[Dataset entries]
---------------
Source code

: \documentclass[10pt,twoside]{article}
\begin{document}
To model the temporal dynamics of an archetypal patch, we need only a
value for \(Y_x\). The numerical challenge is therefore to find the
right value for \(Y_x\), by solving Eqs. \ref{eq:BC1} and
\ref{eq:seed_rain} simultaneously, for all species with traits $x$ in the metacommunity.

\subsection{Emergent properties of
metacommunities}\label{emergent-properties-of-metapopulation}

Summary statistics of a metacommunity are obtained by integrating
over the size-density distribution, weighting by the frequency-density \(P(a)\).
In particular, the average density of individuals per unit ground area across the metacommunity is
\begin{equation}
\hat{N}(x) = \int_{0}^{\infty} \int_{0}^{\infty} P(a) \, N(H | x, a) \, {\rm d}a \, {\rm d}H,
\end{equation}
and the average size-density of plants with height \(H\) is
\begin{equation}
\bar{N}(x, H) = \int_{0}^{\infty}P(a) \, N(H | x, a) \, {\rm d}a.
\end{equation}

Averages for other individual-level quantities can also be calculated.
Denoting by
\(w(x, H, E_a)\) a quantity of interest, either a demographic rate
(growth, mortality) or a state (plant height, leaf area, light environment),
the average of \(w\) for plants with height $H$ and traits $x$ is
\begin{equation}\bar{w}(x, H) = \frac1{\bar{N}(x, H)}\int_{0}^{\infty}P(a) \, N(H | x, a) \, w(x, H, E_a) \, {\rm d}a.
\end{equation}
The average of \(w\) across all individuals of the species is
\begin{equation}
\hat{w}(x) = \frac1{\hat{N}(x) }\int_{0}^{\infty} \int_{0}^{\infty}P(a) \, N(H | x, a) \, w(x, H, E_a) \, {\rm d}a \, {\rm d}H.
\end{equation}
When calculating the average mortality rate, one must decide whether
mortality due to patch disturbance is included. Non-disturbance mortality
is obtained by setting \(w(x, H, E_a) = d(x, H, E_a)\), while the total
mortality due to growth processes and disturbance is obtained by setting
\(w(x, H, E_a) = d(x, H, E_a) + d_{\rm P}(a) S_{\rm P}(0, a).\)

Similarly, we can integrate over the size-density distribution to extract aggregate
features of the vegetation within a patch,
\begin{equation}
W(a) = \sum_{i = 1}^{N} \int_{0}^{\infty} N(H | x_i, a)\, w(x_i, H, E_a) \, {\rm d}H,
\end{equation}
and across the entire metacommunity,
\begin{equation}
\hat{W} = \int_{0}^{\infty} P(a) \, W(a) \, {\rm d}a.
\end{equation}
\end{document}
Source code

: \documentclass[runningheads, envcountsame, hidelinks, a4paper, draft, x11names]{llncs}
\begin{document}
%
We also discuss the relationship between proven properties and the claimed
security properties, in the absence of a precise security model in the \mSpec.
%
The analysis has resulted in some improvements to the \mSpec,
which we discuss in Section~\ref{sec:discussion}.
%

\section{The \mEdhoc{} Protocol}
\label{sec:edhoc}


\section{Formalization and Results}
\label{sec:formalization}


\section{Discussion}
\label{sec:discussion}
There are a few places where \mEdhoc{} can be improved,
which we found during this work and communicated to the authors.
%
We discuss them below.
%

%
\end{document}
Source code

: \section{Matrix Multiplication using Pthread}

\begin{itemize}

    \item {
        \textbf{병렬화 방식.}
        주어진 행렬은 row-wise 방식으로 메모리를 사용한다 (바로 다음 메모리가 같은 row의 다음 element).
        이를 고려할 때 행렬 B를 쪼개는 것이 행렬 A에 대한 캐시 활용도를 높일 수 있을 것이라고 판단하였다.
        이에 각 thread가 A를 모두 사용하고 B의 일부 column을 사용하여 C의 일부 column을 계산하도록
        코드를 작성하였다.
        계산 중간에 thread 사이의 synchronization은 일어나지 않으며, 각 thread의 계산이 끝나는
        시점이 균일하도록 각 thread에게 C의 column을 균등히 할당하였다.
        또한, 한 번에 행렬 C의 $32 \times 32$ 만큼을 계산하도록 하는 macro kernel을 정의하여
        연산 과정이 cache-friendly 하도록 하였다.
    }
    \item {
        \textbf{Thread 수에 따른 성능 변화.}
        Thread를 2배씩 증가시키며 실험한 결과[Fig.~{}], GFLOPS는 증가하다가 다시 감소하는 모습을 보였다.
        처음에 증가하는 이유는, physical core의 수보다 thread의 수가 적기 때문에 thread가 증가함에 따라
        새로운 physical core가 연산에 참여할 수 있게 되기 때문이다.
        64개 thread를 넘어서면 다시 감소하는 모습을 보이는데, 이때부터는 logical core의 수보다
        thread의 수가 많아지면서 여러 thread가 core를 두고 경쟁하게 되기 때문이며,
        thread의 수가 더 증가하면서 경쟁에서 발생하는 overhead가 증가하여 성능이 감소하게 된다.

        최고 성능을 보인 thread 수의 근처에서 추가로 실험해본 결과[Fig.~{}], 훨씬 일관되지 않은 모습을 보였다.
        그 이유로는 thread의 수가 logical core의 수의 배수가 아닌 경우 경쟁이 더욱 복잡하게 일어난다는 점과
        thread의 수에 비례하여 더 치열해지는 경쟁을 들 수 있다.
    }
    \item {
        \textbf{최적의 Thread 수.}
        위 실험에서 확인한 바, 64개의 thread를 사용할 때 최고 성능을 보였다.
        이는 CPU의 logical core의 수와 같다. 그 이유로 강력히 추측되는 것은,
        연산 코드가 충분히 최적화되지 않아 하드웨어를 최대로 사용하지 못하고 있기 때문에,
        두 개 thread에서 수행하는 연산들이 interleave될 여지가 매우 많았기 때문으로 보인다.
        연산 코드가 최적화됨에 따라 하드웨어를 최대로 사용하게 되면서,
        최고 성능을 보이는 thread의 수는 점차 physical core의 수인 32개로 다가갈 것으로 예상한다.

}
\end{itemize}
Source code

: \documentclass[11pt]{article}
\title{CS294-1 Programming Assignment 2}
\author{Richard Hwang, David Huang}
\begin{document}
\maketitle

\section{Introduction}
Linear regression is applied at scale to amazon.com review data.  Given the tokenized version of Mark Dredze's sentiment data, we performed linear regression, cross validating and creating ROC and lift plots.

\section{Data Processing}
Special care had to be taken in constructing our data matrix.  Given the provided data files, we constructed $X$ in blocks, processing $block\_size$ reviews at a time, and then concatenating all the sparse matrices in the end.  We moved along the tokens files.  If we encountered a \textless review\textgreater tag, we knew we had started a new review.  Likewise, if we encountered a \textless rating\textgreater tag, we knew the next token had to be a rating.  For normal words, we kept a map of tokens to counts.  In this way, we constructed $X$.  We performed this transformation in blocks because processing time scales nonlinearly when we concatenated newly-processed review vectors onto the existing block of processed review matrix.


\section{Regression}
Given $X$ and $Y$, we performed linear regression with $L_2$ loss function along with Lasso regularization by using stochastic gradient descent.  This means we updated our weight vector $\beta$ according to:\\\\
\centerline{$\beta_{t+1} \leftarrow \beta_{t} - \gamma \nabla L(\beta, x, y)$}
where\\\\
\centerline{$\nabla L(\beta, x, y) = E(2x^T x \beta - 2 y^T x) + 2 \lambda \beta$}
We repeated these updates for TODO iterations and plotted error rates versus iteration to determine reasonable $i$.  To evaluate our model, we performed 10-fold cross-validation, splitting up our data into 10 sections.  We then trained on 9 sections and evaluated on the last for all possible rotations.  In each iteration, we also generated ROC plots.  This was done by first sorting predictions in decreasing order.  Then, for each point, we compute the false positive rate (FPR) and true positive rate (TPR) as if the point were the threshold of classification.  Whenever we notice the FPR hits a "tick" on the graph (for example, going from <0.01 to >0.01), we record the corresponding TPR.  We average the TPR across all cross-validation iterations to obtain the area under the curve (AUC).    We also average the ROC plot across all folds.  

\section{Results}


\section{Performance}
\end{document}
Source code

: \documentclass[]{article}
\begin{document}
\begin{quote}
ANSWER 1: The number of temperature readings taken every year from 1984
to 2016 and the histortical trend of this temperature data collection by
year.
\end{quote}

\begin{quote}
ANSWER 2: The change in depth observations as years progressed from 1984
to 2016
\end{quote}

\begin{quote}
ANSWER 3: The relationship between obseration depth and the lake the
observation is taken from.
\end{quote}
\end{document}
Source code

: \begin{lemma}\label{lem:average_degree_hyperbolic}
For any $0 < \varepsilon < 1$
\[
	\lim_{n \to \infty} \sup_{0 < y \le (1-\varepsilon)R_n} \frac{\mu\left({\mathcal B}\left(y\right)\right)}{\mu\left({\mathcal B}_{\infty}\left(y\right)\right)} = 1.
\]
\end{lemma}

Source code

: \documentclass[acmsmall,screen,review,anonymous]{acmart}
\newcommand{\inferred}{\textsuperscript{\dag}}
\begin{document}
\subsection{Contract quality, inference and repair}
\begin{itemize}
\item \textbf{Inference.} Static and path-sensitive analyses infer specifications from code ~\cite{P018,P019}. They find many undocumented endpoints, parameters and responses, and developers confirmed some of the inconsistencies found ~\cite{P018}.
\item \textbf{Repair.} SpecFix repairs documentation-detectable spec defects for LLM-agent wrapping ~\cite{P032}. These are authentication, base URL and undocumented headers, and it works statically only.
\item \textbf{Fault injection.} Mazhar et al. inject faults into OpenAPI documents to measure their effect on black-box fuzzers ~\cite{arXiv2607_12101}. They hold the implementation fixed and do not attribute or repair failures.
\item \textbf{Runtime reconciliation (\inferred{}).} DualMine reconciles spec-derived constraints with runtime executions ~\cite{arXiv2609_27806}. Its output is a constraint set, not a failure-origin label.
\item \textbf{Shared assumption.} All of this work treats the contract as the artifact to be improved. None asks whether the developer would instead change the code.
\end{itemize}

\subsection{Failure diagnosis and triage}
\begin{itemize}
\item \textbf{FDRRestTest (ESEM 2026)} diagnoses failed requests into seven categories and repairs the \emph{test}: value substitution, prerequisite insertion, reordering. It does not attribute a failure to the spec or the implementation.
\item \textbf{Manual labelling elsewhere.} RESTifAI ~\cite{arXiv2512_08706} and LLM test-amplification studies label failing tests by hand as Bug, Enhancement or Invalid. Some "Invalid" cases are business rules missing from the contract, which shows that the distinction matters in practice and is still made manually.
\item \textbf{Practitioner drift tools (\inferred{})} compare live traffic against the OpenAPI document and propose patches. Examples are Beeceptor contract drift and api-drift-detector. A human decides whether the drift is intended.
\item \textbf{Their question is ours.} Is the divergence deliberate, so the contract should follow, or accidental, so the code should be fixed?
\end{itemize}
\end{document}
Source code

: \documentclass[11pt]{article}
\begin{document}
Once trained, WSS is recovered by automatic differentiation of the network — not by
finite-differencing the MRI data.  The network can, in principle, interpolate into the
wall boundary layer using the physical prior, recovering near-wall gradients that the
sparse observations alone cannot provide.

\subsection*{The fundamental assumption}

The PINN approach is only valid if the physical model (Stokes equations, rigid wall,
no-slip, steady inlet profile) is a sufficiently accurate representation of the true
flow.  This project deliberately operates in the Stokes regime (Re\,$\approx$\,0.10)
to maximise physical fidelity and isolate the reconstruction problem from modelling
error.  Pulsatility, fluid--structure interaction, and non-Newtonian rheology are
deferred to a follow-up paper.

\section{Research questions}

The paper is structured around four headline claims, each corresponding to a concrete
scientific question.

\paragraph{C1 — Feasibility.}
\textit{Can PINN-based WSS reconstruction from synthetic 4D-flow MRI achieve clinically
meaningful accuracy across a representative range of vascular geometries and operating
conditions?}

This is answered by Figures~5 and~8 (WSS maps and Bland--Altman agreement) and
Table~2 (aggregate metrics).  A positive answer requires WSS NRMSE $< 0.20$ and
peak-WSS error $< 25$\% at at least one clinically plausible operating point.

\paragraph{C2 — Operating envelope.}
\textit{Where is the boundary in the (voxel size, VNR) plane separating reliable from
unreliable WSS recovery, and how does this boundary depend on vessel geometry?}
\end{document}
---------------
◆ TO DO ◆
Each line that contains the string "mEdhoc" should be copied from the data above.

◆ REPLY TO THE EXERCISE ◆
\section{The \mEdhoc{} Protocol}
There are a few places where \mEdhoc{} can be improved,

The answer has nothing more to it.